(Document images with source code)
╔══

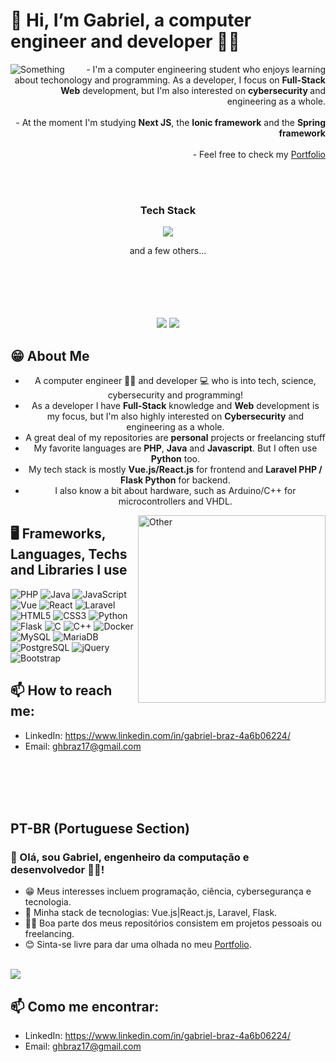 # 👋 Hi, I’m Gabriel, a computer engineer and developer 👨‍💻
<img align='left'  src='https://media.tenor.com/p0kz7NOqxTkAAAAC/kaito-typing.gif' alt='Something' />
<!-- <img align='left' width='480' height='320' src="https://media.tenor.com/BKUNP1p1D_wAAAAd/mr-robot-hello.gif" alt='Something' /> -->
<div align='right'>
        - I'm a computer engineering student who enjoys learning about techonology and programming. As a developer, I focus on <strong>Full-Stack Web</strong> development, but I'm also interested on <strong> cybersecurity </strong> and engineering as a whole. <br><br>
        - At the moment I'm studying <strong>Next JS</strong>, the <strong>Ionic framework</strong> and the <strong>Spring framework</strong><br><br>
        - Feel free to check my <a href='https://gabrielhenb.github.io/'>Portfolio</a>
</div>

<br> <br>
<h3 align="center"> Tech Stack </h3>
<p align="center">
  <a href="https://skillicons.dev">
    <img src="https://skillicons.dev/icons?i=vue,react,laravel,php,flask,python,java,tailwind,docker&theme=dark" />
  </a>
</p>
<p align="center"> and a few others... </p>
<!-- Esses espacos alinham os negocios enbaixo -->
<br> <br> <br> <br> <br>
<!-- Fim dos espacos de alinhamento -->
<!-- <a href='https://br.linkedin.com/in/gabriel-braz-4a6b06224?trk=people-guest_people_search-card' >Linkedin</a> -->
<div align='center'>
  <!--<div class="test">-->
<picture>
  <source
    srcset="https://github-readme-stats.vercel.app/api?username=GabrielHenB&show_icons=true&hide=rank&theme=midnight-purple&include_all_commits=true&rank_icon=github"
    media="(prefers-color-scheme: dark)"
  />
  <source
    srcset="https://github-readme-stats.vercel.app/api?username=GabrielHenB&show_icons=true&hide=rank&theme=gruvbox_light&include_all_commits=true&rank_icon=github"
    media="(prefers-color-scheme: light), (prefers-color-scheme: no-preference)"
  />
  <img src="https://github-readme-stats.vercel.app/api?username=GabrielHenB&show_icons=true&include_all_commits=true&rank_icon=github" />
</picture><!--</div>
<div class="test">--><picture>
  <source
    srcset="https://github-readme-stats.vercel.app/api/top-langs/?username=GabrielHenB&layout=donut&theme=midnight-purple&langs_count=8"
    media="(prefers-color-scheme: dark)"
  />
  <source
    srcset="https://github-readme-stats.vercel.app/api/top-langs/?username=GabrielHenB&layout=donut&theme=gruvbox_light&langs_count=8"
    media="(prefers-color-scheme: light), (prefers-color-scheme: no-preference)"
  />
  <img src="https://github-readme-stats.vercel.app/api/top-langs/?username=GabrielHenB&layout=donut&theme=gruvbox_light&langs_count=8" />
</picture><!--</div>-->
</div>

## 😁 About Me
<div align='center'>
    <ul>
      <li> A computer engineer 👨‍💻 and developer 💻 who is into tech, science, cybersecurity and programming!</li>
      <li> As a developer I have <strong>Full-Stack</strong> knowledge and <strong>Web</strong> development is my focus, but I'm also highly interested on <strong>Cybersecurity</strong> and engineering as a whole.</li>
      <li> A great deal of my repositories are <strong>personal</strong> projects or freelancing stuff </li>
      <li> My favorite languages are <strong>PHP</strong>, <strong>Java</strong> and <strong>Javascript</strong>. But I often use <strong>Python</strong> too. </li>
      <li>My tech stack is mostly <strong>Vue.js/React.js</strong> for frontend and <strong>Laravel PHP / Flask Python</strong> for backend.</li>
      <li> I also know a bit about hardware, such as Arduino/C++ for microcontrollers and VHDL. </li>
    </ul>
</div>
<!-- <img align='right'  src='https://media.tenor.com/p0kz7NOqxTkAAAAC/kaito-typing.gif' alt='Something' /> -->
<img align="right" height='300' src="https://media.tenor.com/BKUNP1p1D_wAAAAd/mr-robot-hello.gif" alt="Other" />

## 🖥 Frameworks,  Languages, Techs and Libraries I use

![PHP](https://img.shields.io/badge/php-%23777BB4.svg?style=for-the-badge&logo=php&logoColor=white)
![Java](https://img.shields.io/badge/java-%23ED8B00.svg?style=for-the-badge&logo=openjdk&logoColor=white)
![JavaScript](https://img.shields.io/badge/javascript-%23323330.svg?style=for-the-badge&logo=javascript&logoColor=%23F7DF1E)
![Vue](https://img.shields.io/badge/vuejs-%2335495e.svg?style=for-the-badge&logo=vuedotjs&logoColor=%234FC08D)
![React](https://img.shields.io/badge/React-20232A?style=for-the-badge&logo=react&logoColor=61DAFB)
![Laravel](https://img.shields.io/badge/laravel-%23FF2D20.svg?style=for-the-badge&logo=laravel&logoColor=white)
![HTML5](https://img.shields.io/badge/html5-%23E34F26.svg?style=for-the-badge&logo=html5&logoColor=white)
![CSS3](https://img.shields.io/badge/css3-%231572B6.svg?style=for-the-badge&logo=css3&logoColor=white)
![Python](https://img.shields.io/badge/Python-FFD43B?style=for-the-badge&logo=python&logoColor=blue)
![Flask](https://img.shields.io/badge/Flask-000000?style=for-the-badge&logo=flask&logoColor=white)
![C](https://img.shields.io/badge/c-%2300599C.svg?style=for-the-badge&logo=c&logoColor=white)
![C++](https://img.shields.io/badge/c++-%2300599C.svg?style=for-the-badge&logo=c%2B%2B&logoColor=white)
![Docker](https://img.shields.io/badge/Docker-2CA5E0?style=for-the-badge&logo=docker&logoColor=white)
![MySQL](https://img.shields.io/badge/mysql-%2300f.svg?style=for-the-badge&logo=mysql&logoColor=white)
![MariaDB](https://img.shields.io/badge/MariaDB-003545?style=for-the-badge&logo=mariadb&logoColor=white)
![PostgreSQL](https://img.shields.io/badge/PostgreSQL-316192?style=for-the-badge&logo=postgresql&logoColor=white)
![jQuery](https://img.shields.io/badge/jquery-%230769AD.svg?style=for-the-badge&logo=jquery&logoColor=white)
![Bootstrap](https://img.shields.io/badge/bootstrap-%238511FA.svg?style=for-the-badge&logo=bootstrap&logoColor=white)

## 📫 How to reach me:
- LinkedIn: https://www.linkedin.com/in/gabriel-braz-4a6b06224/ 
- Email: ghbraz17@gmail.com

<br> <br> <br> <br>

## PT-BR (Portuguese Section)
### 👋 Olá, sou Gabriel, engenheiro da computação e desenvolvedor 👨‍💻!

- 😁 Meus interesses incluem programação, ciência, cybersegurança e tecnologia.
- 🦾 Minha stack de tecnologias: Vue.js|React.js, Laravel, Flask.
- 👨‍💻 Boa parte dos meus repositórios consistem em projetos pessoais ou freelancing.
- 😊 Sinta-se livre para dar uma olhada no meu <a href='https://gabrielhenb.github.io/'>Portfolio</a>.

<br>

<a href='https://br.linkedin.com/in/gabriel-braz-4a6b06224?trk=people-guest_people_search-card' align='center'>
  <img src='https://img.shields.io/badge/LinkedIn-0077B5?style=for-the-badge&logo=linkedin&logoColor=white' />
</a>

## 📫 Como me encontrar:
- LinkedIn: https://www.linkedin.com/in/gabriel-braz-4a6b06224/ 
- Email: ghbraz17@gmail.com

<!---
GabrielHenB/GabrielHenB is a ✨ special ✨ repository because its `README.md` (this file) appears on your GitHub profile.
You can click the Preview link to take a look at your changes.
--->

╚══

**About this exercise**
Repeat every record above exactly. The pictures do not belong in the copy.

**Exercise result**
 # 👋 Hi, I’m Gabriel, a computer engineer and developer 👨‍💻
<img align='left'  src='https://media.tenor.com/p0kz7NOqxTkAAAAC/kaito-typing.gif' alt='Something' />
<!-- <img align='left' width='480' height='320' src="https://media.tenor.com/BKUNP1p1D_wAAAAd/mr-robot-hello.gif" alt='Something' /> -->
<div align='right'>
        - I'm a computer engineering student who enjoys learning about techonology and programming. As a developer, I focus on <strong>Full-Stack Web</strong> development, but I'm also interested on <strong> cybersecurity </strong> and engineering as a whole. <br><br>
        - At the moment I'm studying <strong>Next JS</strong>, the <strong>Ionic framework</strong> and the <strong>Spring framework</strong><br><br>
        - Feel free to check my <a href='https://gabrielhenb.github.io/'>Portfolio</a>
</div>

<br> <br>
<h3 align="center"> Tech Stack </h3>
<p align="center">
  <a href="https://skillicons.dev">
    <img src="https://skillicons.dev/icons?i=vue,react,laravel,php,flask,python,java,tailwind,docker&theme=dark" />
  </a>
</p>
<p align="center"> and a few others... </p>
<!-- Esses espacos alinham os negocios enbaixo -->
<br> <br> <br> <br> <br>
<!-- Fim dos espacos de alinhamento -->
<!-- <a href='https://br.linkedin.com/in/gabriel-braz-4a6b06224?trk=people-guest_people_search-card' >Linkedin</a> -->
<div align='center'>
  <!--<div class="test">-->
<picture>
  <source
    srcset="https://github-readme-stats.vercel.app/api?username=GabrielHenB&show_icons=true&hide=rank&theme=midnight-purple&include_all_commits=true&rank_icon=github"
    media="(prefers-color-scheme: dark)"
  />
  <source
    srcset="https://github-readme-stats.vercel.app/api?username=GabrielHenB&show_icons=true&hide=rank&theme=gruvbox_light&include_all_commits=true&rank_icon=github"
    media="(prefers-color-scheme: light), (prefers-color-scheme: no-preference)"
  />
  <img src="https://github-readme-stats.vercel.app/api?username=GabrielHenB&show_icons=true&include_all_commits=true&rank_icon=github" />
</picture><!--</div>
<div class="test">--><picture>
  <source
    srcset="https://github-readme-stats.vercel.app/api/top-langs/?username=GabrielHenB&layout=donut&theme=midnight-purple&langs_count=8"
    media="(prefers-color-scheme: dark)"
  />
  <source
    srcset="https://github-readme-stats.vercel.app/api/top-langs/?username=GabrielHenB&layout=donut&theme=gruvbox_light&langs_count=8"
    media="(prefers-color-scheme: light), (prefers-color-scheme: no-preference)"
  />
  <img src="https://github-readme-stats.vercel.app/api/top-langs/?username=GabrielHenB&layout=donut&theme=gruvbox_light&langs_count=8" />
</picture><!--</div>-->
</div>

## 😁 About Me
<div align='center'>
    <ul>
      <li> A computer engineer 👨‍💻 and developer 💻 who is into tech, science, cybersecurity and programming!</li>
      <li> As a developer I have <strong>Full-Stack</strong> knowledge and <strong>Web</strong> development is my focus, but I'm also highly interested on <strong>Cybersecurity</strong> and engineering as a whole.</li>
      <li> A great deal of my repositories are <strong>personal</strong> projects or freelancing stuff </li>
      <li> My favorite languages are <strong>PHP</strong>, <strong>Java</strong> and <strong>Javascript</strong>. But I often use <strong>Python</strong> too. </li>
      <li>My tech stack is mostly <strong>Vue.js/React.js</strong> for frontend and <strong>Laravel PHP / Flask Python</strong> for backend.</li>
      <li> I also know a bit about hardware, such as Arduino/C++ for microcontrollers and VHDL. </li>
    </ul>
</div>
<!-- <img align='right'  src='https://media.tenor.com/p0kz7NOqxTkAAAAC/kaito-typing.gif' alt='Something' /> -->
<img align="right" height='300' src="https://media.tenor.com/BKUNP1p1D_wAAAAd/mr-robot-hello.gif" alt="Other" />

## 🖥 Frameworks,  Languages, Techs and Libraries I use

![PHP](https://img.shields.io/badge/php-%23777BB4.svg?style=for-the-badge&logo=php&logoColor=white)
![Java](https://img.shields.io/badge/java-%23ED8B00.svg?style=for-the-badge&logo=openjdk&logoColor=white)
![JavaScript](https://img.shields.io/badge/javascript-%23323330.svg?style=for-the-badge&logo=javascript&logoColor=%23F7DF1E)
![Vue](https://img.shields.io/badge/vuejs-%2335495e.svg?style=for-the-badge&logo=vuedotjs&logoColor=%234FC08D)
![React](https://img.shields.io/badge/React-20232A?style=for-the-badge&logo=react&logoColor=61DAFB)
![Laravel](https://img.shields.io/badge/laravel-%23FF2D20.svg?style=for-the-badge&logo=laravel&logoColor=white)
![HTML5](https://img.shields.io/badge/html5-%23E34F26.svg?style=for-the-badge&logo=html5&logoColor=white)
![CSS3](https://img.shields.io/badge/css3-%231572B6.svg?style=for-the-badge&logo=css3&logoColor=white)
![Python](https://img.shields.io/badge/Python-FFD43B?style=for-the-badge&logo=python&logoColor=blue)
![Flask](https://img.shields.io/badge/Flask-000000?style=for-the-badge&logo=flask&logoColor=white)
![C](https://img.shields.io/badge/c-%2300599C.svg?style=for-the-badge&logo=c&logoColor=white)
![C++](https://img.shields.io/badge/c++-%2300599C.svg?style=for-the-badge&logo=c%2B%2B&logoColor=white)
![Docker](https://img.shields.io/badge/Docker-2CA5E0?style=for-the-badge&logo=docker&logoColor=white)
![MySQL](https://img.shields.io/badge/mysql-%2300f.svg?style=for-the-badge&logo=mysql&logoColor=white)
![MariaDB](https://img.shields.io/badge/MariaDB-003545?style=for-the-badge&logo=mariadb&logoColor=white)
![PostgreSQL](https://img.shields.io/badge/PostgreSQL-316192?style=for-the-badge&logo=postgresql&logoColor=white)
![jQuery](https://img.shields.io/badge/jquery-%230769AD.svg?style=for-the-badge&logo=jquery&logoColor=white)
![Bootstrap](https://img.shields.io/badge/bootstrap-%238511FA.svg?style=for-the-badge&logo=bootstrap&logoColor=white)

## 📫 How to reach me:
- LinkedIn: https://www.linkedin.com/in/gabriel-braz-4a6b06224/ 
- Email: ghbraz17@gmail.com

<br> <br> <br> <br>

## PT-BR (Portuguese Section)
### 👋 Olá, sou Gabriel, engenheiro da computação e desenvolvedor 👨‍💻!

- 😁 Meus interesses incluem programação, ciência, cybersegurança e tecnologia.
- 🦾 Minha stack de tecnologias: Vue.js|React.js, Laravel, Flask.
- 👨‍💻 Boa parte dos meus repositórios consistem em projetos pessoais ou freelancing.
- 😊 Sinta-se livre para dar uma olhada no meu <a href='https://gabrielhenb.github.io/'>Portfolio</a>.

<br>

<a href='https://br.linkedin.com/in/gabriel-braz-4a6b06224?trk=people-guest_people_search-card' align='center'>
  <img src='https://img.shields.io/badge/LinkedIn-0077B5?style=for-the-badge&logo=linkedin&logoColor=white' />
</a>

## 📫 Como me encontrar:
- LinkedIn: https://www.linkedin.com/in/gabriel-braz-4a6b06224/ 
- Email: ghbraz17@gmail.com

<!---
GabrielHenB/GabrielHenB is a ✨ special ✨ repository because its `README.md` (this file) appears on your GitHub profile.
You can click the Preview link to take a look at your changes.
--->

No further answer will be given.